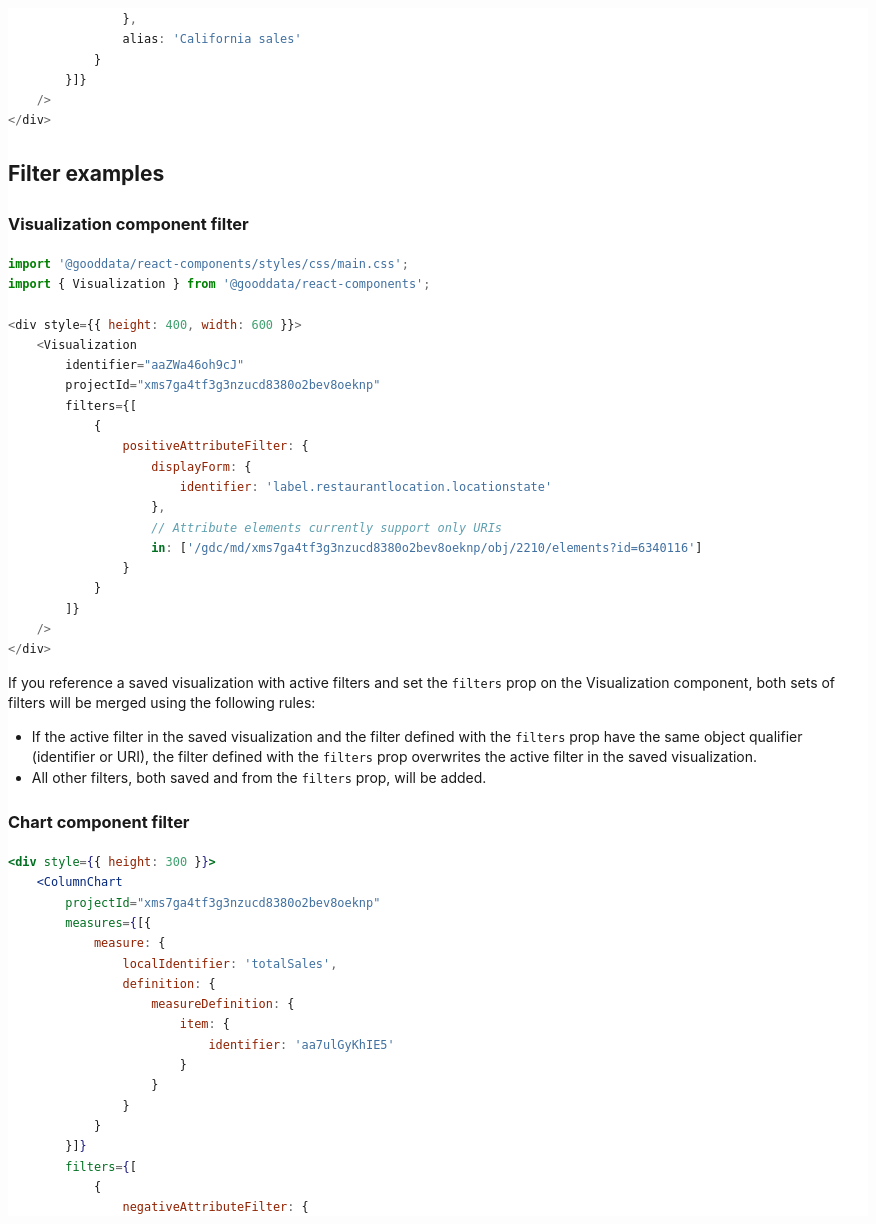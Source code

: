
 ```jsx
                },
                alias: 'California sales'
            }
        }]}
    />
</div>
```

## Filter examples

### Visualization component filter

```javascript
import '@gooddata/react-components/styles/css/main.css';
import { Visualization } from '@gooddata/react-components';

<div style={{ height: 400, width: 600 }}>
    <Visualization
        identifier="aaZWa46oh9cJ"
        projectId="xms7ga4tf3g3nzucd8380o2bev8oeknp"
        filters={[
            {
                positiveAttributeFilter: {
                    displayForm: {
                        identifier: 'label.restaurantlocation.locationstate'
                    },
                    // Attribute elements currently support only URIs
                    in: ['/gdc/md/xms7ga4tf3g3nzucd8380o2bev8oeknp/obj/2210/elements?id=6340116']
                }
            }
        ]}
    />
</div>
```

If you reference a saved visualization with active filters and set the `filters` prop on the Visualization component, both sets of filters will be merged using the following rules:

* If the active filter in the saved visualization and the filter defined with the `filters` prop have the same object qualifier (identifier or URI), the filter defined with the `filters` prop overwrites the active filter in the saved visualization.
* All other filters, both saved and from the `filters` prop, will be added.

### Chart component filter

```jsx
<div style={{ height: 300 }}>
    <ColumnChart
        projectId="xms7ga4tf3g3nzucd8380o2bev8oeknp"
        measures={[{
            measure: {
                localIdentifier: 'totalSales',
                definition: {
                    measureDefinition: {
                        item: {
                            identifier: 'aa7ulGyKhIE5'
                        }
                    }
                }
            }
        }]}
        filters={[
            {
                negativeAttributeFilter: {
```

==

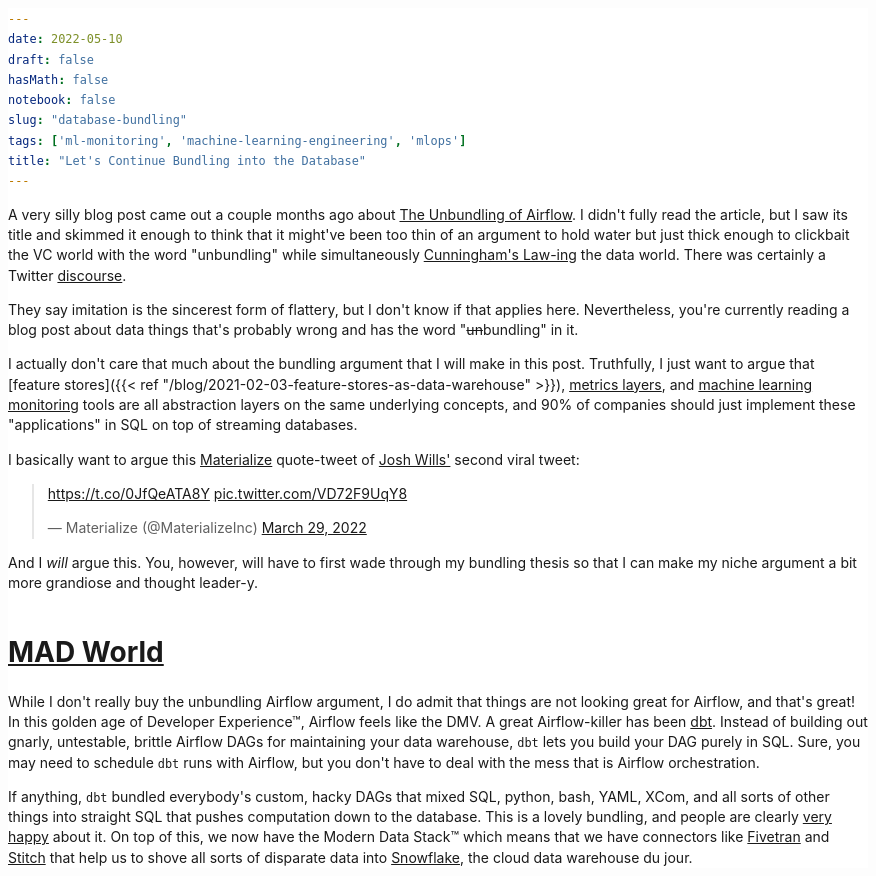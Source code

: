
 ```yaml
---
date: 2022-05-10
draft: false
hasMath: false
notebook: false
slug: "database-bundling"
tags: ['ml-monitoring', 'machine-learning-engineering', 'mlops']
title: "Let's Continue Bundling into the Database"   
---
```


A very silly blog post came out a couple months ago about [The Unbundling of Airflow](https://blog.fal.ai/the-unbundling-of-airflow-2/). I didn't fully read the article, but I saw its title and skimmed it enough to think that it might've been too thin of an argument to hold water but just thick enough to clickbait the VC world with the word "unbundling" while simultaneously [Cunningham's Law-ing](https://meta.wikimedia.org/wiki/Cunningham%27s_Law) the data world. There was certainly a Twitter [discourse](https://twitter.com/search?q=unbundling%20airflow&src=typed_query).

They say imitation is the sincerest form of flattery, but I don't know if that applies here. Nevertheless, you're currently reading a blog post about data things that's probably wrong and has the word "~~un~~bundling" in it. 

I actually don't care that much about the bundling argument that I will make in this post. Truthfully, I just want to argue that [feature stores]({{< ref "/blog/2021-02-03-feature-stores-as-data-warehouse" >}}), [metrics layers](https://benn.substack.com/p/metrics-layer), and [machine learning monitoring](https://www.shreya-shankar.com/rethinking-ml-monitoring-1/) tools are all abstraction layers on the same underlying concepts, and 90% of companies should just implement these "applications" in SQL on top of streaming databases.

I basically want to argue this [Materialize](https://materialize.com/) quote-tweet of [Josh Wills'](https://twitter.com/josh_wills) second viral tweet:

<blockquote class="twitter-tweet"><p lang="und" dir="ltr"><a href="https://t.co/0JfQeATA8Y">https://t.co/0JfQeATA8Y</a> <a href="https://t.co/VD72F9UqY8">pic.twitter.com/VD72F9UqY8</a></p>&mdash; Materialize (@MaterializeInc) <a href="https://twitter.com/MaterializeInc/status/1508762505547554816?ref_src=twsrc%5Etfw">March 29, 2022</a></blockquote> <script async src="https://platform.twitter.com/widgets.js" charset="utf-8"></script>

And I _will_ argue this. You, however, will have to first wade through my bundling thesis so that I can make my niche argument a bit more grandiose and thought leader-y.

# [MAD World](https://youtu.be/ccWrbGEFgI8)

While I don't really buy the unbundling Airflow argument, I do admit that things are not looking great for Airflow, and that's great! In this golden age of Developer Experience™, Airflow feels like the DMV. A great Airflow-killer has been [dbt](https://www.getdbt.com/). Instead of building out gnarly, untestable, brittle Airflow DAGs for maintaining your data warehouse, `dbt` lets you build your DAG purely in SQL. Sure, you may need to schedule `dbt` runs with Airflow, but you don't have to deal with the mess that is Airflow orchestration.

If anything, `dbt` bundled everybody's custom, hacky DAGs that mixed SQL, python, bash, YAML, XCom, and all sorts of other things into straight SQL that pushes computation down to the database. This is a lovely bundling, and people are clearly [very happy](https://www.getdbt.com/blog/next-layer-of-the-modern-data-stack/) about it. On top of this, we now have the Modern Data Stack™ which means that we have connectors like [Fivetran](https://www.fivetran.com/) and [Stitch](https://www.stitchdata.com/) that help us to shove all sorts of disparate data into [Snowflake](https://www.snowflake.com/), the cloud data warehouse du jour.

Task to complete: Count every line of the records above in which the string "into" appears. The number alone is to be given.

Task solution: 2